(SM-2408) Azure Databricks

Table of Contents:

1. Prerequisites on Azure portal

For the creation of Azure Databricks workspace and cluster refer to Get started with Azure Databricks - Azure Databricks documentation.

Access the Databricks workspace, to create a new computing cluster or start an existing one.

Your account must have Owner or Contributor privileges on Databrick's workspace to be able to access it.
By default, the Azure Databricks cluster is not running. Either create a new cluster or start the existing one (be sure to change the cluster filter to show all clusters).

In Advanced Options of the cluster set up Spark config for a connection to ADLS Gen 2 storage. The configuration is a set of a key:value pairs separated by single spaces. OAuth parameter values are the same as credentials used in ADLS.

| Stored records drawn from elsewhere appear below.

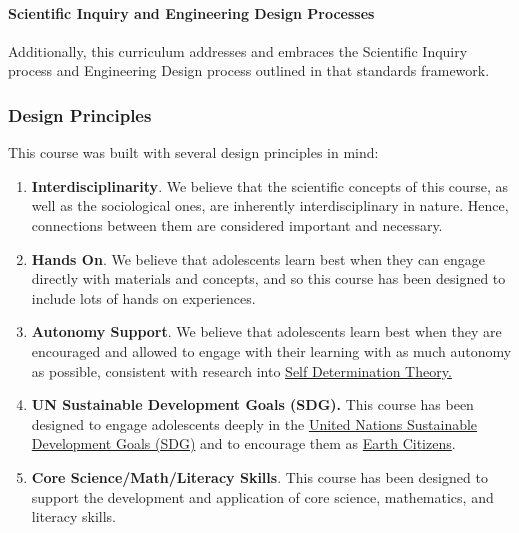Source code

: \documentclass[
]{article}
\providecommand{\tightlist}{%
  \setlength{\itemsep}{0pt}\setlength{\parskip}{0pt}}
\begin{document}
\hypertarget{scientific-inquiry-and-engineering-design-processes}{%
\paragraph{Scientific Inquiry and Engineering Design
Processes}\label{scientific-inquiry-and-engineering-design-processes}}

Additionally, this curriculum addresses and embraces the Scientific
Inquiry process and Engineering Design process outlined in that
standards framework.

\hypertarget{design-principles}{%
\subsubsection{Design Principles}\label{design-principles}}

This course was built with several design principles in mind:

\begin{enumerate}
\def\labelenumi{\arabic{enumi}.}
\tightlist
\item
  \textbf{Interdisciplinarity}. We believe that the scientific concepts
  of this course, as well as the sociological ones, are inherently
  interdisciplinary in nature. Hence, connections between them are
  considered important and necessary.
\item
  \textbf{Hands On}. We believe that adolescents learn best when they
  can engage directly with materials and concepts, and so this course
  has been designed to include lots of hands on experiences.
\item
  \textbf{Autonomy Support}. We believe that adolescents learn best when
  they are encouraged and allowed to engage with their learning with as
  much autonomy as possible, consistent with research into
  \href{https://selfdeterminationtheory.org}{Self Determination Theory.}
\item
  \textbf{UN Sustainable Development Goals (SDG).} This course has been
  designed to engage adolescents deeply in the
  \href{https://www.un.org/en/sustainable-development-goals}{United
  Nations Sustainable Development Goals (SDG)} and to encourage them as
  \href{https://www.earthcitizens.org/}{Earth Citizens}.
\item
  \textbf{Core Science/Math/Literacy Skills}. This course has been
  designed to support the development and application of core science,
  mathematics, and literacy skills.
\end{enumerate}
\end{document}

Spark access to ADLS2 spark.hadoop.fs.azure.account.key.somestorageaccount.dfs.core.windows.net 2f+++++++++++++++++++++++++XRww==
OAuth access type spark.hadoop.dfs.adls.oauth2.access.token.provider.type ClientCredential
OAuth login endpoint spark.hadoop.dfs.adls.oauth2.refresh.url https://login.microsoftonline.com/6fdc3117-ec29-4d73-8b33-028c8c300872/oauth2/token
OAuth secret spark.hadoop.dfs.adls.oauth2.credential +gv+++++++++++++++++++++++++++++++++++++M74=
OAuth client ID spark.hadoop.dfs.adls.oauth2.client.id 74731c8c-7290-4998-8005-1d0670cbe909

 

Write down the server hostname, port, and JDBC URL which will be used in the SM storage definition.

 

To create a database run the SQL query create the database if not exists <DatabaseName> in the notebook of the workspace.

 

Create TOKEN for remote access in User Settings (top right corner icon).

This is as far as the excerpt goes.